+++ Data provided

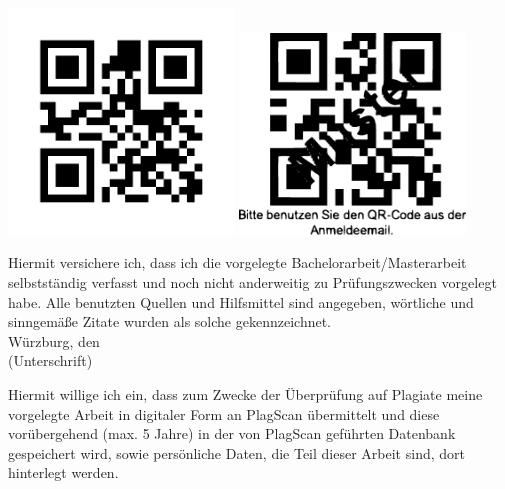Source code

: \documentclass[bt]{dbvdoc}
\begin{document}
\clearpage
  \begin{deckblatt}
  \end{deckblatt}
\clearpage
\mbox{}
\vfill
\begin{center}
\ifpdf
	\includegraphics[width=6cm]{qrcode-thesis.png}
\else
	\includegraphics[width=6cm]{qrcode-thesis.eps}
\fi
\end{center}
\clearpage

\noindent Hiermit versichere ich, dass ich die vorgelegte Bachelorarbeit/Masterarbeit selbstständig verfasst und noch nicht
anderweitig zu Prüfungszwecken vorgelegt habe. Alle benutzten Quellen und Hilfsmittel sind
angegeben, wörtliche und sinngemäße Zitate wurden als solche gekennzeichnet.\\[5mm]
Würzburg, den\\[20mm]
(Unterschrift)

\vfill

\noindent Hiermit willige ich ein, dass zum Zwecke der Überprüfung auf Plagiate meine vorgelegte Arbeit in
digitaler Form an PlagScan übermittelt und diese vorübergehend (max. 5 Jahre)
in der von PlagScan geführten Datenbank gespeichert wird, sowie persönliche Daten, die Teil dieser
Arbeit sind, dort hinterlegt werden.
\end{document}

++++++

Task to complete:
Each entry above should be given again exactly, with its pictures omitted.

Exercise response:
Source code

: \documentclass[bt]{dbvdoc}
\begin{document}
\clearpage
  \begin{deckblatt}
  \end{deckblatt}
\clearpage
\mbox{}
\vfill
\begin{center}
\ifpdf
	\includegraphics[width=6cm]{qrcode-thesis.png}
\else
	\includegraphics[width=6cm]{qrcode-thesis.eps}
\fi
\end{center}
\clearpage

\noindent Hiermit versichere ich, dass ich die vorgelegte Bachelorarbeit/Masterarbeit selbstständig verfasst und noch nicht
anderweitig zu Prüfungszwecken vorgelegt habe. Alle benutzten Quellen und Hilfsmittel sind
angegeben, wörtliche und sinngemäße Zitate wurden als solche gekennzeichnet.\\[5mm]
Würzburg, den\\[20mm]
(Unterschrift)

\vfill

\noindent Hiermit willige ich ein, dass zum Zwecke der Überprüfung auf Plagiate meine vorgelegte Arbeit in
digitaler Form an PlagScan übermittelt und diese vorübergehend (max. 5 Jahre)
in der von PlagScan geführten Datenbank gespeichert wird, sowie persönliche Daten, die Teil dieser
Arbeit sind, dort hinterlegt werden.
\end{document}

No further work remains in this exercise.